TASK TO COMPLETE:
From the first line of the data through the line containing "estimands are reliable", return each line exactly.

[Collection entries]
________________________

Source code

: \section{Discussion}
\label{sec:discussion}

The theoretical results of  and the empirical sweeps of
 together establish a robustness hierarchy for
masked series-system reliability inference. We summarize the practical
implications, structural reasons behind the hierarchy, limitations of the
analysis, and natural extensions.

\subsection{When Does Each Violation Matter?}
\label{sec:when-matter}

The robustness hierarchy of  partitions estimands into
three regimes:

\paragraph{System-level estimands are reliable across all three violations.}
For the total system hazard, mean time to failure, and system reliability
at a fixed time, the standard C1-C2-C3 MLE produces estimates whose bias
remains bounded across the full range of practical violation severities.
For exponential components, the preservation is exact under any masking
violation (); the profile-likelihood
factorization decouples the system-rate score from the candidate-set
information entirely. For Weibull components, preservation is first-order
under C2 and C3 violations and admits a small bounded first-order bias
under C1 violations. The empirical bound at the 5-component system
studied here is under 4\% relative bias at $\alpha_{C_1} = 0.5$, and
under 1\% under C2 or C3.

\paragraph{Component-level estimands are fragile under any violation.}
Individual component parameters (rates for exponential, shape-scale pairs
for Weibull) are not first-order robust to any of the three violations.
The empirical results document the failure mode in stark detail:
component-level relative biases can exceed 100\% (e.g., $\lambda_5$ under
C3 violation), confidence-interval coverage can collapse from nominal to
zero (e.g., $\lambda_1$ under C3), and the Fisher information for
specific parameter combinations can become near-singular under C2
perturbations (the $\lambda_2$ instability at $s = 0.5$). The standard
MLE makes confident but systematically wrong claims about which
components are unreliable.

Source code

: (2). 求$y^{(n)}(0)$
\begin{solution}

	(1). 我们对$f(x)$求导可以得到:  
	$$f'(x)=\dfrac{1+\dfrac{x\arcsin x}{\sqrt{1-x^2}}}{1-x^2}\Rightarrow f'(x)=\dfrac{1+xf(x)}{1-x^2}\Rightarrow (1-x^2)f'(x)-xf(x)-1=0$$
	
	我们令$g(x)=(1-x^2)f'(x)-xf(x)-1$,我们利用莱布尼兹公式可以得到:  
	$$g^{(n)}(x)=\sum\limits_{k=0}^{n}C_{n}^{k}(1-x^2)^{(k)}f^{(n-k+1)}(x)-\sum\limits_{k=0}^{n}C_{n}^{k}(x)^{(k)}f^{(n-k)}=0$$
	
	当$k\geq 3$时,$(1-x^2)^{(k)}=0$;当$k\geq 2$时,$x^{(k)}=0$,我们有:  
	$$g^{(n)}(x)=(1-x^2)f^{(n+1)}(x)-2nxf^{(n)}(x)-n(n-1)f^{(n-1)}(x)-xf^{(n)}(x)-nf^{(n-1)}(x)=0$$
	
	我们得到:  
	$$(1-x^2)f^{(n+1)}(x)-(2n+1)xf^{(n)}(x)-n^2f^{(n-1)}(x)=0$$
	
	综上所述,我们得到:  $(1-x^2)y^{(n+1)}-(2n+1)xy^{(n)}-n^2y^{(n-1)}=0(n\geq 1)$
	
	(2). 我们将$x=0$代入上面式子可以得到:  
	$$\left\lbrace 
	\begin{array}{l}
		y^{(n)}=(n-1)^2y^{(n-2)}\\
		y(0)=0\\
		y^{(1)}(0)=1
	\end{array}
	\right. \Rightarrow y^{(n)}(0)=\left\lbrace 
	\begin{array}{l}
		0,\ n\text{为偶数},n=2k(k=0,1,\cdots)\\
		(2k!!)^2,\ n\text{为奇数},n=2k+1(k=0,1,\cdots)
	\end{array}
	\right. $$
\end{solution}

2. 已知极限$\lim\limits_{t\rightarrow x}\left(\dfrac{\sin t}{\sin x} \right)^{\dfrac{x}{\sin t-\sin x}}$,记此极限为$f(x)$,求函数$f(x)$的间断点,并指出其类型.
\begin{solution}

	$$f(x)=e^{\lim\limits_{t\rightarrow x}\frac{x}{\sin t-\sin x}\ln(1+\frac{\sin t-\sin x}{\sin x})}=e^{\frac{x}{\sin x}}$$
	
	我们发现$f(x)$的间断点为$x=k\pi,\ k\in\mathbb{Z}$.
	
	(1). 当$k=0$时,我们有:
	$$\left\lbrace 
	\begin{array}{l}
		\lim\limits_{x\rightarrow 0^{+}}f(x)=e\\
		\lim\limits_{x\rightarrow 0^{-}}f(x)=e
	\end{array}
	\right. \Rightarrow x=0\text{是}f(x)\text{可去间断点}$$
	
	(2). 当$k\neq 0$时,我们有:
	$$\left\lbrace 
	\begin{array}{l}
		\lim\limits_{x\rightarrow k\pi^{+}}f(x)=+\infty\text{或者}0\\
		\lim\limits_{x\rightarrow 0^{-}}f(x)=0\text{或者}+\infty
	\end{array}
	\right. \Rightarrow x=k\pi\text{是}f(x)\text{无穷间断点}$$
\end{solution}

________________________

ANSWER TO THIS EXERCISE:
Source code

: \section{Discussion}
\label{sec:discussion}

The theoretical results of  and the empirical sweeps of
 together establish a robustness hierarchy for
masked series-system reliability inference. We summarize the practical
implications, structural reasons behind the hierarchy, limitations of the
analysis, and natural extensions.

\subsection{When Does Each Violation Matter?}
\label{sec:when-matter}

The robustness hierarchy of  partitions estimands into
three regimes:

\paragraph{System-level estimands are reliable across all three violations.}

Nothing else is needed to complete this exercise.